I think its a real personality match isn't it. Facebook just seems to work for some people.

Your daughter get gigs from Facebook? Do you mean music gigs? That's pretty impressive.

Chris McMahon said...

Hi, Anton. Nice one. Its nice to be reminded that we should not make judgements about people.

Be a nice twist if the guys was an angel in disguise who was waiting to cure the priest's arthitis if he expressed some compassion!

Chris McMahon said...

Hi, Kylie. I love tandoori too - nice to see you're not cooking it on Friday thought -- :)

I'd have to say my favorite Indian is probably more in the beef line - beef Madras or the one they guys on the corner do with spinach. And those naan and paratha breads . . . makes me hungry just thinking about it!

Chris McMahon said...

Hi, matapam. You made me realise there are a whole host of options out there for connecting with other people over the internet. Facebook is just one of them. Maybe if it doesn't work for me, then there will be other things that do.

Chris McMahon said...

Hi, Amanda. The whole texting during the movie thing is a personal bugbear of mine as well. Those screen flashes are do distracting.

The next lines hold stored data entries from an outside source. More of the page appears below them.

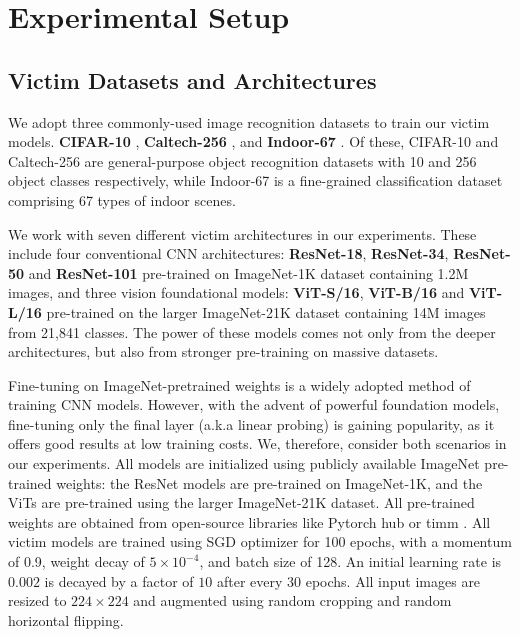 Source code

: 
\section{Experimental Setup}

\subsection{Victim Datasets and Architectures}

%
We adopt three commonly-used image recognition datasets to train our victim models.
 \textbf{CIFAR-10} \cite{krizhevsky2009learning}, \textbf{Caltech-256} \cite{griffin2007caltech}, and  \textbf{Indoor-67} \cite{quattoni2009recognizing}. Of these, CIFAR-10 and Caltech-256 are general-purpose object recognition datasets with 10 and 256 object classes respectively, while Indoor-67 is a fine-grained classification dataset comprising 67 types of indoor scenes.

We work with seven different victim architectures in our experiments. These include four conventional CNN architectures: \textbf{ResNet-18}, \textbf{ResNet-34}, \textbf{ResNet-50} and \textbf{ResNet-101} \cite{he2016deep} pre-trained on ImageNet-1K dataset \cite{russakovsky2015imagenet} containing 1.2M images, and three vision foundational models: \textbf{ViT-S/16}, \textbf{ViT-B/16} and \textbf{ViT-L/16} \cite{dosovitskiy2020image} pre-trained on the larger ImageNet-21K dataset \cite{deng2009imagenet} containing 14M images from 21,841 classes. 
The power of these models comes not only from the deeper architectures, but also from stronger pre-training on massive datasets.  

Fine-tuning on ImageNet-pretrained weights is a widely adopted method of training CNN models. However, with the advent of powerful foundation models, fine-tuning only the final layer (a.k.a linear probing) is gaining popularity, as it offers good results at low training costs. We, therefore, consider both scenarios in our experiments. 
All models are initialized using publicly available ImageNet \cite{russakovsky2015imagenet} pre-trained weights: the ResNet models are pre-trained on ImageNet-1K, and the ViTs are pre-trained using the larger ImageNet-21K dataset. All pre-trained weights are obtained from open-source libraries like Pytorch hub \cite{torchhub} or timm \cite{rw2019timm}.
%
All victim models are trained using SGD optimizer for 100 epochs, with a momentum of 0.9, weight decay of $5 \times 10^{-4}$, and batch size of 128. An initial learning rate is $0.002$ is decayed by a factor of $10$ after every 30 epochs. All input images are resized to $224\times224$ and augmented using random cropping and random horizontal flipping. 




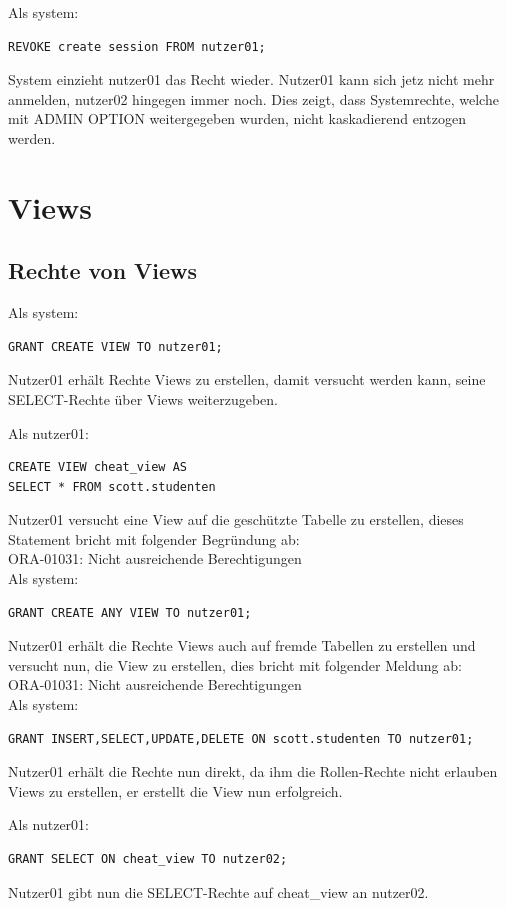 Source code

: \documentclass[10pt]{scrreprt}
\begin{document}
Als system:
\begin{lstlisting}[style=sql]
REVOKE create session FROM nutzer01;
\end{lstlisting}
System einzieht nutzer01 das Recht wieder. Nutzer01 kann sich jetz nicht mehr anmelden, nutzer02 hingegen immer noch. Dies zeigt, dass Systemrechte, welche mit ADMIN OPTION weitergegeben wurden, nicht kaskadierend entzogen werden.

\section{Views}
\subsection{Rechte von Views}
Als system:
\begin{lstlisting}[style=sql]
GRANT CREATE VIEW TO nutzer01;
\end{lstlisting}
Nutzer01 erhält Rechte Views zu erstellen, damit versucht werden kann, seine SELECT-Rechte über Views weiterzugeben.

Als nutzer01:
\begin{lstlisting}[style=sql]
CREATE VIEW cheat_view AS
SELECT * FROM scott.studenten
\end{lstlisting}
Nutzer01 versucht eine View auf die geschützte Tabelle zu erstellen, dieses Statement bricht mit folgender Begründung ab:\\
ORA-01031: Nicht ausreichende Berechtigungen\\
\newpage
Als system:
\begin{lstlisting}[style=sql]
GRANT CREATE ANY VIEW TO nutzer01;
\end{lstlisting}
Nutzer01 erhält die Rechte Views auch auf fremde Tabellen zu erstellen und versucht nun, die View zu erstellen, dies bricht mit folgender Meldung ab:\\
ORA-01031: Nicht ausreichende Berechtigungen\\

Als system:
\begin{lstlisting}[style=sql]
GRANT INSERT,SELECT,UPDATE,DELETE ON scott.studenten TO nutzer01;
\end{lstlisting}
Nutzer01 erhält die Rechte nun direkt, da ihm die Rollen-Rechte nicht erlauben Views zu erstellen, er erstellt die View nun erfolgreich.

Als nutzer01:
\begin{lstlisting}[style=sql]
GRANT SELECT ON cheat_view TO nutzer02;
\end{lstlisting}
Nutzer01 gibt nun die SELECT-Rechte auf cheat\_view an nutzer02.
\end{document}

I find myself torn at whether I should say anything or just ignore it. Usually I ignore it, mostly because they will continue to do it anyway and then I just get distracted by my annoyance rather than them.

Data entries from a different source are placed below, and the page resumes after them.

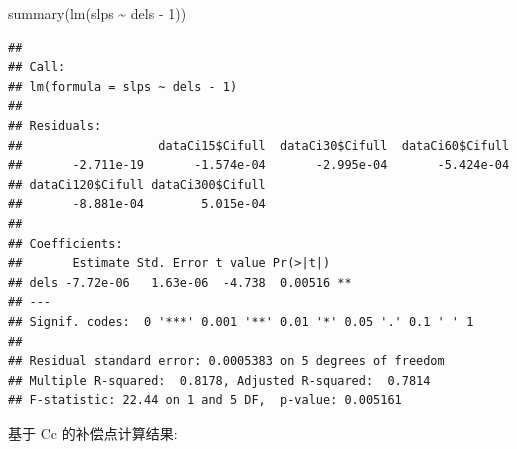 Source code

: \documentclass[
]{krantz}
\makeatletter
\newenvironment{Shaded}{\begin{snugshade}}{\end{snugshade}}
\newcommand{\CommentTok}[1]{\textcolor[rgb]{0.56,0.35,0.01}{\textit{#1}}}
\newcommand{\DecValTok}[1]{\textcolor[rgb]{0.00,0.00,0.81}{#1}}
\newcommand{\FunctionTok}[1]{\textcolor[rgb]{0.00,0.00,0.00}{#1}}
\newcommand{\NormalTok}[1]{#1}
\newcommand{\OtherTok}[1]{\textcolor[rgb]{0.56,0.35,0.01}{#1}}
\newcommand{\SpecialCharTok}[1]{\textcolor[rgb]{0.00,0.00,0.00}{#1}}
\newcommand{\StringTok}[1]{\textcolor[rgb]{0.31,0.60,0.02}{#1}}
\newenvironment{kframe}{%
\medskip{}
\setlength{\fboxsep}{.8em}
 \def\at@end@of@kframe{}%
 \ifinner\ifhmode%
  \def\at@end@of@kframe{\end{minipage}}%
  \begin{minipage}{\columnwidth}%
 \fi\fi%
 \def\FrameCommand##1{\hskip\@totalleftmargin \hskip-\fboxsep
 \colorbox{shadecolor}{##1}\hskip-\fboxsep
     \hskip-\linewidth \hskip-\@totalleftmargin \hskip\columnwidth}%
 \MakeFramed {\advance\hsize-\width
   \@totalleftmargin\z@ \linewidth\hsize
   \@setminipage}}%
 {\par\unskip\endMakeFramed%
 \at@end@of@kframe}
\renewenvironment{Shaded}{\begin{kframe}}{\end{kframe}}
\makeatother
\begin{document}
\begin{Shaded}
\begin{Highlighting}[]
\FunctionTok{summary}\NormalTok{(}\FunctionTok{lm}\NormalTok{(slps }\SpecialCharTok{\textasciitilde{}}\NormalTok{ dels }\SpecialCharTok{{-}} \DecValTok{1}\NormalTok{))}
\end{Highlighting}
\end{Shaded}

\begin{verbatim}
## 
## Call:
## lm(formula = slps ~ dels - 1)
## 
## Residuals:
##                   dataCi15$Cifull  dataCi30$Cifull  dataCi60$Cifull 
##       -2.711e-19       -1.574e-04       -2.995e-04       -5.424e-04 
## dataCi120$Cifull dataCi300$Cifull 
##       -8.881e-04        5.015e-04 
## 
## Coefficients:
##       Estimate Std. Error t value Pr(>|t|)   
## dels -7.72e-06   1.63e-06  -4.738  0.00516 **
## ---
## Signif. codes:  0 '***' 0.001 '**' 0.01 '*' 0.05 '.' 0.1 ' ' 1
## 
## Residual standard error: 0.0005383 on 5 degrees of freedom
## Multiple R-squared:  0.8178, Adjusted R-squared:  0.7814 
## F-statistic: 22.44 on 1 and 5 DF,  p-value: 0.005161
\end{verbatim}

基于 Cc 的补偿点计算结果:

\begin{Shaded}
\end{Shaded}
\end{document}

I quite enjoy reading other people's entries on Facebook. Some people have a knack of making simple things into an enteraining narrative. I can't really do this, but I do enjoy reading the entries of people who can!

Chris McMahon said...

Hi, Linda. Funny, I kind of guessed it was you even before I read the tag.

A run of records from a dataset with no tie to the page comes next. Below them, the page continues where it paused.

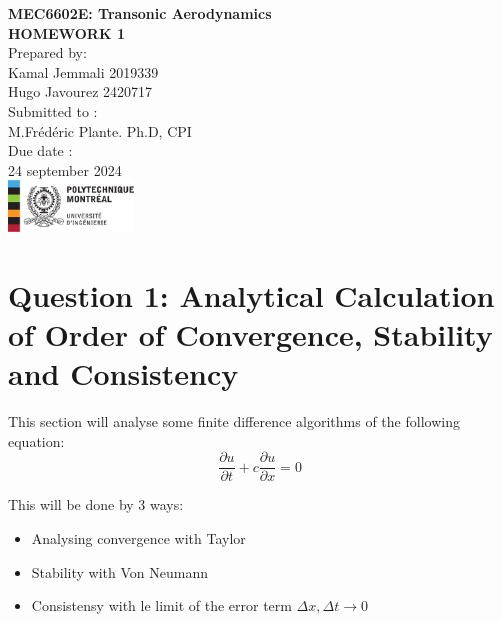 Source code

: \documentclass[12pt]{article}
\begin{document}
\begin{titlepage}
    \centering
    \vspace*{5cm}
    
    {\Huge \textbf{MEC6602E: Transonic Aerodynamics}}\\[1.5cm]
    
    {\Large \textbf{HOMEWORK 1}}\\[2cm]
    
    {\Large Prepared by:}\\
    {\Large Kamal Jemmali 2019339}\\
    {\Large Hugo Javourez 2420717}\\[1.5cm]
    
    {\Large Submitted to :}\\
    {\Large M.Frédéric Plante. Ph.D, CPI}\\[2cm]
    
    {\Large Due date :}\\
    {\Large 24 september 2024}\\
    
    \vfill
    \includegraphics[width=0.25\textwidth]{polytechnique-signature-rgb-gauche-fr.png} %
    
    \vfill
\end{titlepage}

\section{Question 1: Analytical Calculation of Order of Convergence, Stability and Consistency}

This section will analyse some finite difference algorithms of the following equation:
\begin{equation}
    \frac{\partial u}{\partial t} + c \frac{\partial u}{\partial x} = 0
\end{equation}

This will be done by 3 ways:

\begin{itemize}
    \item Analysing convergence with Taylor
    \item Stability with Von Neumann
    \item Consistensy with le limit of the error term $\Delta x, \Delta t \longrightarrow 0$ \\[1cm]
\end{itemize}
\end{document}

You and matapam have expanded my thinking on this. There are heaps of ways to use the internet. I just need to find the right one. Probably something along the same lines that has a joint focus and something to prompt the conversation. Good food for thought.

Kate said...

Chris,

I'm someone whose entire social life is online, so I'm probably not the best person to be giving you advice :)

For me, if I want to talk with my friends, I use instant messaging. Facebook lets me splat stuff in the general direction of acquaintances without there being a real expectation of a response. Bulletin boards and blogs are for more thoughtful, longer postings and can generate quite animated discussions - and also inspire a sense of virtual community.

My first online community was a usenet forum, for the fans of an author I no longer read. I still lurk (and very occasionally post) on that group, but I have some good friends who I met there, plus it's where I met my husband.

I think in many cases its a matter of finding the forum and style that suits you, and settling in.

Promotion through facebook etc. is a fine line, I think. Author bouncing about their book and so forth isn't necessarily a bad thing when that author has been dropping in progress reports, snippets and such like from the start - at that point it becomes more of an "I think this is neat so I'm sharing it around."

Chris McMahon said...

Thanks, Kate. Doesn't that make you the ideal person to give me advice on using the internet? :)

You're right though. I think I have a good idea now how to grapple with this now. I just need to find the fit the at works with me with the various avenues available.

I like that turn of phrase there for using Facebook - ' to splat things in the general direction of friends'. Gives a good sesne of where this fits for you.

Mike said...

Let me tackle it from a slightly different direction? We're all involved in presentation of self -- expressions of who we are, in various venues to various audiences. For Facebook, blogs, mailing lists, etc. I suggest thinking about what you want to say, and how much time you want to spend doing it. Maybe it's posting one joke a week to Facebook (with reflections?). Good, do that! Frankly, we all get caught up in the "pile on" phenomenon -- there's so MUCH stuff, how can I respond to it all? You don't have to! Put in one piece on a reasonably regular basis, and people will be happy with that.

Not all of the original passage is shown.